TASK INPUTS Start Marker

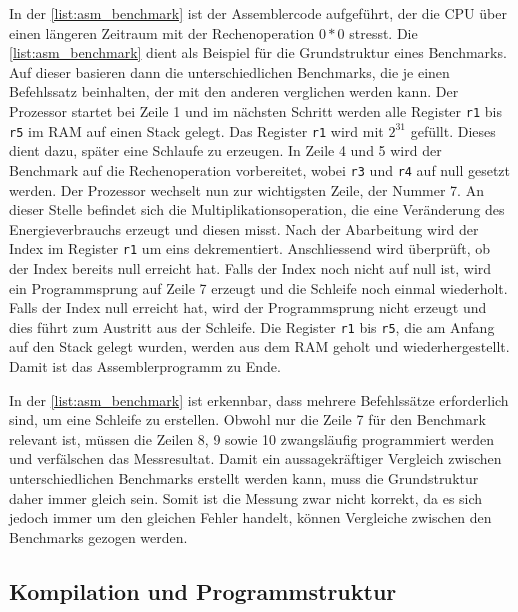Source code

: In der \autoref{list:asm_benchmark} ist der Assemblercode aufgeführt, der die CPU über einen längeren Zeitraum mit der Rechenoperation $0*0$ stresst. Die \autoref{list:asm_benchmark} dient als Beispiel für die Grundstruktur eines Benchmarks. Auf dieser basieren dann die unterschiedlichen Benchmarks, die je einen Befehlssatz beinhalten, der mit den anderen verglichen werden kann. Der Prozessor startet bei Zeile 1 und im nächsten Schritt werden alle Register \texttt{r1} bis \texttt{r5} im RAM auf einen Stack gelegt. Das Register \texttt{r1} wird mit $2^{31}$ gefüllt. Dieses dient dazu, später eine Schlaufe zu erzeugen. In Zeile 4 und 5 wird der Benchmark auf die Rechenoperation vorbereitet, wobei \texttt{r3} und \texttt{r4} auf null gesetzt werden. Der Prozessor wechselt nun zur wichtigsten Zeile, der Nummer 7. An dieser Stelle befindet sich die Multiplikationsoperation, die eine Veränderung des Energieverbrauchs erzeugt und diesen misst. Nach der Abarbeitung wird der Index im Register \texttt{r1} um eins dekrementiert. Anschliessend wird überprüft, ob der Index bereits null erreicht hat. Falls der Index noch nicht auf null ist, wird ein Programmsprung auf Zeile 7 erzeugt und die Schleife noch einmal wiederholt. Falls der Index null erreicht hat, wird der Programmsprung nicht erzeugt und dies führt zum Austritt aus der Schleife. Die Register \texttt{r1} bis \texttt{r5}, die am Anfang auf den Stack gelegt wurden, werden aus dem RAM geholt und wiederhergestellt. Damit ist das Assemblerprogramm zu Ende.
\par
In der \autoref{list:asm_benchmark} ist erkennbar, dass mehrere Befehlssätze erforderlich sind, um eine Schleife zu erstellen. Obwohl nur die Zeile 7 für den Benchmark relevant ist, müssen die Zeilen 8, 9 sowie 10 zwangsläufig programmiert werden und verfälschen das Messresultat. Damit ein aussagekräftiger Vergleich zwischen unterschiedlichen Benchmarks erstellt werden kann, muss die Grundstruktur daher immer gleich sein. Somit ist die Messung zwar nicht korrekt, da es sich jedoch immer um den gleichen Fehler handelt, können Vergleiche zwischen den Benchmarks gezogen werden.


\subsection{Kompilation und Programmstruktur}

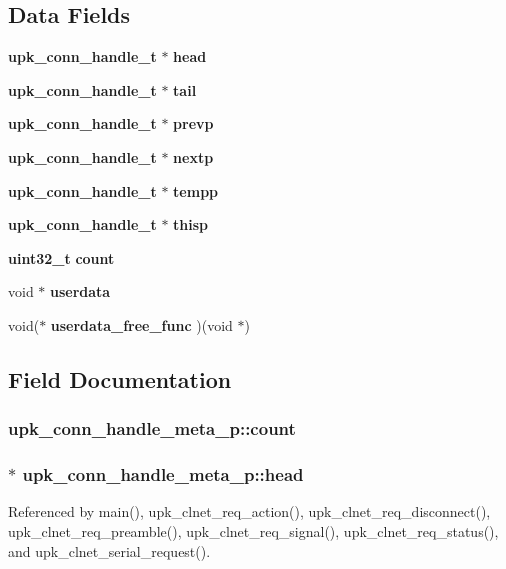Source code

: \subsection*{Data Fields}
\begin{DoxyCompactItemize}
\item 
{\bf upk\_\-conn\_\-handle\_\-t} $\ast$ {\bf head}
\item 
{\bf upk\_\-conn\_\-handle\_\-t} $\ast$ {\bf tail}
\item 
{\bf upk\_\-conn\_\-handle\_\-t} $\ast$ {\bf prevp}
\item 
{\bf upk\_\-conn\_\-handle\_\-t} $\ast$ {\bf nextp}
\item 
{\bf upk\_\-conn\_\-handle\_\-t} $\ast$ {\bf tempp}
\item 
{\bf upk\_\-conn\_\-handle\_\-t} $\ast$ {\bf thisp}
\item 
{\bf uint32\_\-t} {\bf count}
\item 
void $\ast$ {\bf userdata}
\item 
void($\ast$ {\bf userdata\_\-free\_\-func} )(void $\ast$)
\end{DoxyCompactItemize}


\subsection{Field Documentation}
\subsubsection[{count}]{ {\bf upk\_\-conn\_\-handle\_\-meta\_\-p::count}}\label{structupk__conn__handle__meta__p_a405c825990c6a490f10713597a1ed1e0}
\subsubsection[{head}]{ $\ast$ {\bf upk\_\-conn\_\-handle\_\-meta\_\-p::head}}\label{structupk__conn__handle__meta__p_a86b21bcc968396141d096db171ec5d36}


Referenced by main(), upk\_\-clnet\_\-req\_\-action(), upk\_\-clnet\_\-req\_\-disconnect(), upk\_\-clnet\_\-req\_\-preamble(), upk\_\-clnet\_\-req\_\-signal(), upk\_\-clnet\_\-req\_\-status(), and upk\_\-clnet\_\-serial\_\-request().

TASK INPUTS End Marker

● **TASK INSTRUCTIONS**
Find and copy every line in the entries above where the string "meta" occurs.

● **RESPONSE**
\subsubsection[{count}]{ {\bf upk\_\-conn\_\-handle\_\-meta\_\-p::count}}\label{structupk__conn__handle__meta__p_a405c825990c6a490f10713597a1ed1e0}
\subsubsection[{head}]{ $\ast$ {\bf upk\_\-conn\_\-handle\_\-meta\_\-p::head}}\label{structupk__conn__handle__meta__p_a86b21bcc968396141d096db171ec5d36}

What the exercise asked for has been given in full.